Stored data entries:
- Opening Delimiter -
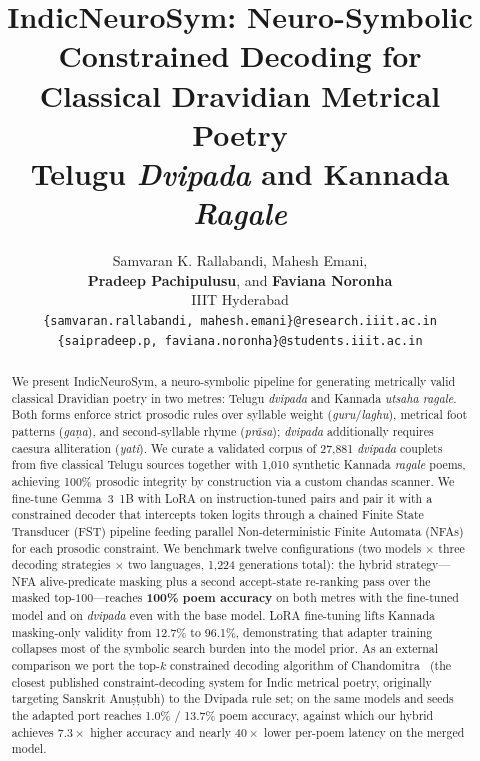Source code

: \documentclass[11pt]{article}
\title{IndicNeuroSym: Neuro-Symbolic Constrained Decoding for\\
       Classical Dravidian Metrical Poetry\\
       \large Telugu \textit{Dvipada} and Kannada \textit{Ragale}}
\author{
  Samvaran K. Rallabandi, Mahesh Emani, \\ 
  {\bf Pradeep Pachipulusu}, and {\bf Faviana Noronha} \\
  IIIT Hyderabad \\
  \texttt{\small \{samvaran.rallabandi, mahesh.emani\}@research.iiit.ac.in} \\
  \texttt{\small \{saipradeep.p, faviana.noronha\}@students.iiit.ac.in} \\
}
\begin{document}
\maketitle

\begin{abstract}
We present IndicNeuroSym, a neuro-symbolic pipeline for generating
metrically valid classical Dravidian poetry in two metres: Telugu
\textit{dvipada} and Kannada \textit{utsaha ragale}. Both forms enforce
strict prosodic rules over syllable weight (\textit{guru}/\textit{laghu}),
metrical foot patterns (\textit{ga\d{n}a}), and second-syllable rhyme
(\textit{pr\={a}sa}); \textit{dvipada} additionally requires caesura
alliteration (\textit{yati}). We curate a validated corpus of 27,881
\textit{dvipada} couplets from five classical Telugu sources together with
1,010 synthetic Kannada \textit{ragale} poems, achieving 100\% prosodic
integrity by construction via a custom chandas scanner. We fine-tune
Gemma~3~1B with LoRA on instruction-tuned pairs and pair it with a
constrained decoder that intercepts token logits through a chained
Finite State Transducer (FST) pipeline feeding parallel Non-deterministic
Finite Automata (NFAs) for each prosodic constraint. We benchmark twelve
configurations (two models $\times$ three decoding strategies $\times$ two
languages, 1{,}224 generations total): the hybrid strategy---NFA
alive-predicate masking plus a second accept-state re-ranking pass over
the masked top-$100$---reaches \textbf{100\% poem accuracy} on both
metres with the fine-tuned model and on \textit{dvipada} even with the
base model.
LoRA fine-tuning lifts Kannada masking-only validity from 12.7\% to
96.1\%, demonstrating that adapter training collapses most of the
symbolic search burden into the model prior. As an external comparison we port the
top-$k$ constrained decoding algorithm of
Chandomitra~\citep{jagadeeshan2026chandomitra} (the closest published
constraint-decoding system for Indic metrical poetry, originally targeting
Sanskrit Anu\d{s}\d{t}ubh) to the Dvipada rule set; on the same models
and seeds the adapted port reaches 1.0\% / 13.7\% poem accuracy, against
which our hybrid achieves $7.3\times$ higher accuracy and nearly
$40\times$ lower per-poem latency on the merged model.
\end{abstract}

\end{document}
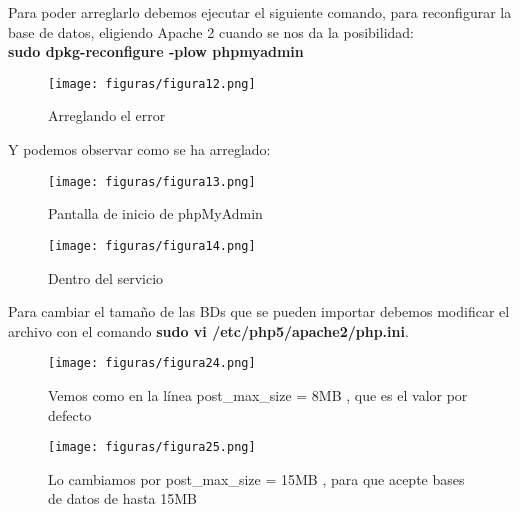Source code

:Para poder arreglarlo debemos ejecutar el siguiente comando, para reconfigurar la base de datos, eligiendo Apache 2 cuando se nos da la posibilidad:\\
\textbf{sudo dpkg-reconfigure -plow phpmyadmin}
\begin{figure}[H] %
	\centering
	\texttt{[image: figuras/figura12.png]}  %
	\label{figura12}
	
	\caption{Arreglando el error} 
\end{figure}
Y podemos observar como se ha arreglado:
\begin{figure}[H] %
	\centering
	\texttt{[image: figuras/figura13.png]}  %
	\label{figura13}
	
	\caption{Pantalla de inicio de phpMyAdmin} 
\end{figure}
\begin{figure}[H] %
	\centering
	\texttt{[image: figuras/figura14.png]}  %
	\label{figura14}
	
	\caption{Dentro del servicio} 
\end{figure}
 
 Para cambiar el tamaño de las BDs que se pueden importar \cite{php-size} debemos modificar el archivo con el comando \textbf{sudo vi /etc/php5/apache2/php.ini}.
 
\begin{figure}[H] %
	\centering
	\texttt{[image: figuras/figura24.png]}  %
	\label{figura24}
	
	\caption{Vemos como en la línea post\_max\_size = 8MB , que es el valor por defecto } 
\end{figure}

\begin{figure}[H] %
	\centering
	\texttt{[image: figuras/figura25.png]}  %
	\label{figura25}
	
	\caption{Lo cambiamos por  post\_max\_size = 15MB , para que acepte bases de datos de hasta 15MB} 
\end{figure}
- Closing Delimiter -
Exercise objective:
Restate word for word every line from the top of the entries above to the line with "IIIT Hyderabad \\", inclusive, and skip any pictures.

Response box:
Source code

: \documentclass[11pt]{article}
\title{IndicNeuroSym: Neuro-Symbolic Constrained Decoding for\\
       Classical Dravidian Metrical Poetry\\
       \large Telugu \textit{Dvipada} and Kannada \textit{Ragale}}
\author{
  Samvaran K. Rallabandi, Mahesh Emani, \\ 
  {\bf Pradeep Pachipulusu}, and {\bf Faviana Noronha} \\
  IIIT Hyderabad \\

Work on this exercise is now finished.